Sunday, 18 March 2012

Uzak (Nuri Bilge Ceylan, 2002)


Uzak (Distant) is a painterly slow-burning meditation on loneliness and depression whilst avoiding being depressing itself. A film that covers a large emotional ground while never hurrying, forcing, or manipulating its approach - something that writer/director Nuri Bilge Ceylan does best - his cinema unfolds, observes, it just happens. What we get is a truthful exploration of the human condition but not without some laughs along the way, life after all finds humour in the most absurd places.

Nuri Bilge Ceylan is a master filmmaker and one of the most exciting artists working in contemporary cinema. His background in photography is evident from the opening wide-angle shot of a small town with a man approaching slowly from the distance - this young man is Yusuf, he is traveling to the big city to find his cousin Mahmut. Yusuf needs a place to stay and he needs a job as his small town is hit hard by the recession.

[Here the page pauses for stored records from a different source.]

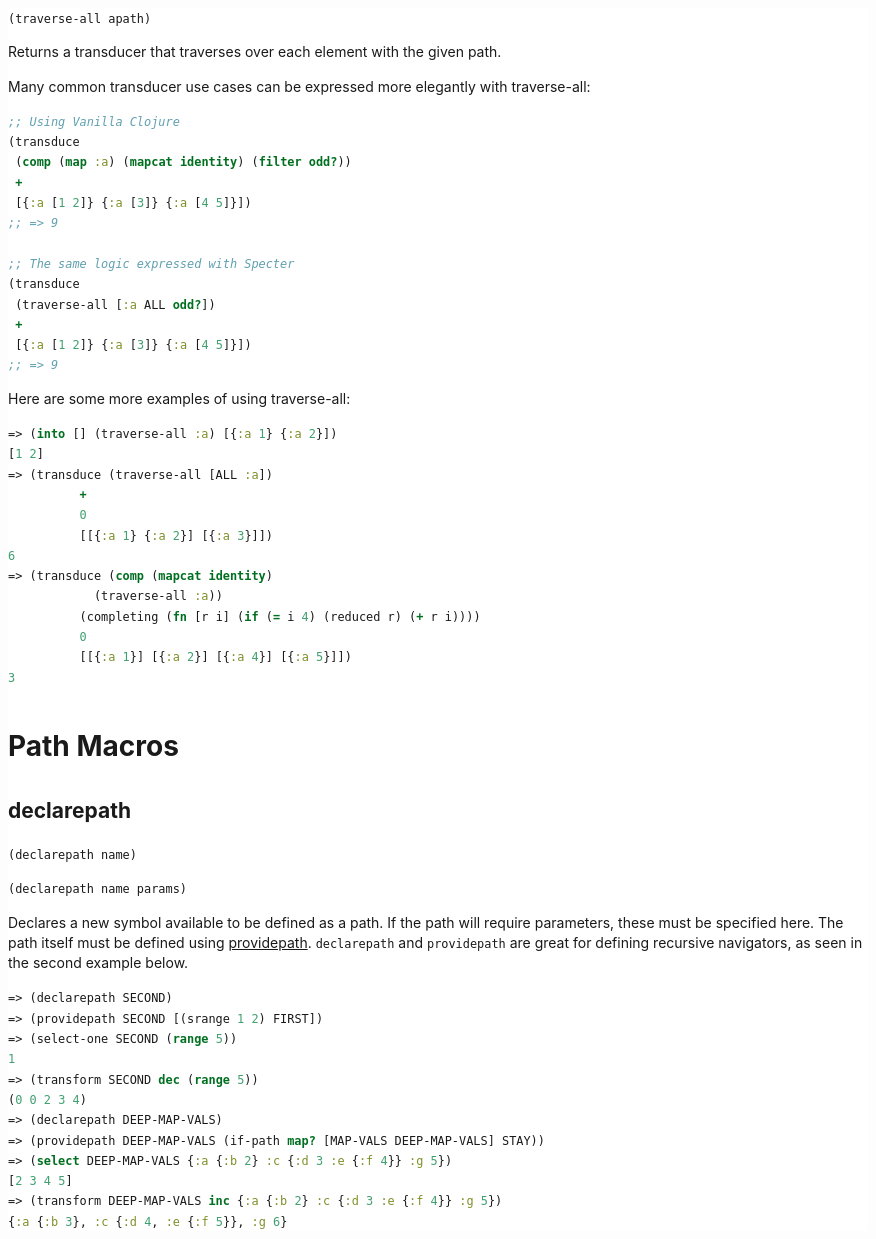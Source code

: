 `(traverse-all apath)`

Returns a transducer that traverses over each element with the given path.

Many common transducer use cases can be expressed more elegantly with traverse-all:

```clojure
;; Using Vanilla Clojure
(transduce
 (comp (map :a) (mapcat identity) (filter odd?))
 +
 [{:a [1 2]} {:a [3]} {:a [4 5]}])
;; => 9

;; The same logic expressed with Specter
(transduce
 (traverse-all [:a ALL odd?])
 +
 [{:a [1 2]} {:a [3]} {:a [4 5]}])
;; => 9
```

Here are some more examples of using traverse-all:

```clojure
=> (into [] (traverse-all :a) [{:a 1} {:a 2}])
[1 2]
=> (transduce (traverse-all [ALL :a])
		  +
		  0
		  [[{:a 1} {:a 2}] [{:a 3}]])
6
=> (transduce (comp (mapcat identity)
			(traverse-all :a))
		  (completing (fn [r i] (if (= i 4) (reduced r) (+ r i))))
		  0
		  [[{:a 1}] [{:a 2}] [{:a 4}] [{:a 5}]])
3
```

# Path Macros

## declarepath

`(declarepath name)`

`(declarepath name params)`

Declares a new symbol available to be defined as a path. If the path will require parameters, these must be specified here. The path itself must be defined using [providepath](#providepath). `declarepath` and `providepath` are great for defining recursive navigators, as seen in the second example below.

```clojure
=> (declarepath SECOND)
=> (providepath SECOND [(srange 1 2) FIRST])
=> (select-one SECOND (range 5))
1
=> (transform SECOND dec (range 5))
(0 0 2 3 4)
=> (declarepath DEEP-MAP-VALS)
=> (providepath DEEP-MAP-VALS (if-path map? [MAP-VALS DEEP-MAP-VALS] STAY))
=> (select DEEP-MAP-VALS {:a {:b 2} :c {:d 3 :e {:f 4}} :g 5})
[2 3 4 5]
=> (transform DEEP-MAP-VALS inc {:a {:b 2} :c {:d 3 :e {:f 4}} :g 5})
{:a {:b 3}, :c {:d 4, :e {:f 5}}, :g 6}
```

Cousin Mahmut is a successful photographer living in Istanbul, he is 40years old going through a divorce and is severely depressed as well as alone. With the younger Yusuf arriving on his doorstep you'd think he'd be glad of some company, that Yusuf could help Mahmut live again. The tragedy of Uzak and what it sets out to explore is how so many of us refuse to admit or fail to see our misery and when we can see it we are so often incapable of helping ourself even when the answer stares back at us.

Mahmut is a proud man, a man who's life hasn't worked out quite how he's liked it to. He earns enough through his photography for a tile company but through a brief scene with some friends it is revealed that Mahmut was once more artistically inclined and full of passion, he is now complacent and disillusioned with life and with his art. Yusuf lives in the spare room and by day wonders the streets and docks looking for work, he is a sweet soul and a little dim but it appears he's not looking for work too hard, something Mahmut starts to resent. Through these scenes with Yusuf we learn of his loneliness also, he longs to work on a long distance ship and his cousin asks him if he would be able to cope with the distance and the isolation - both characters know these feeling all too well and live it day by day but do they ever confide or help each other? No they don't.

When Yusuf keeps failing to find employment and becomes slack with some of Mahmut's house rules, the two of them start to grate on one another. In one very funny scene Mahmut is watching an 'artsy' film (Tarkovsky's Stalker) with Yusuf in the room, it's clearly late and Yusuf says he's off to bed. Once Yusuf has left Mahmut changes to an adult channel but later panics and puts the film back on when Yusuf reappears. All along it was a ploy to bore Yusuf and to be left alone - what self destructive and pitiful creatures we can be.

Mahmut's apartment is full of literature, music and film yet all we see is him watching TV whenever he's off work - mainly game shows and pornography. Through this it's clear he's a shadow of his former self, a self we never knew. When we see Mahmut's interactions with his seperated wife we see they still have great affection for one another, the cause for separation never stated yet an abortion is brought up. She reveals she is moving to Canada with her new lover and with this it is clear that whatever joy Mahmut once had started and ended with this woman. There last goodbye over the phone is heartbreaking yet so under pronounced - it's raw and it feels real.

In the end with Yusuf gone, we see both men exactly where they were at the start - sleepwalking through life unable to wake up. Mahmut could have helped both of them if he could remember what it is like to feel but in the end is too far gone. Two men who share a painful loneliness and desperation for human warmth couldn't connect despite being both family and living in such close quarters. At the end of Yusuf's stay they have learned nothing about each other, did they ever want to? Did they even know how? Once Mahmut's ex-wife has gone and we end on a prolonged shot of him sitting, smoking, staring from a bench into the ocean we must ask - what has Mahmut learned if anything at all?

Uzak is an effortless drama that focusses on rather downbeat issues, despite how this review sounds it is a surprisingly enjoyable watch. The scenes of Yusuf bumbling around trying to help Mahmut on his photography assignments are endearing and sweet, Mahmut stepping on his own mouse trap as he scuttles quickly away after eaves dropping on Yusuf's phone conversation is comedy gold also. As expected from Ceylan's work it is also a stunning visual piece of work, the endless snowy landscapes of the locations only add more to this story of modern isolation. Ceylan's film is revealing and insightful in ways that only his films can be. Uzak is slow, full of life and its ugliness, a humane film that is also unforgettable.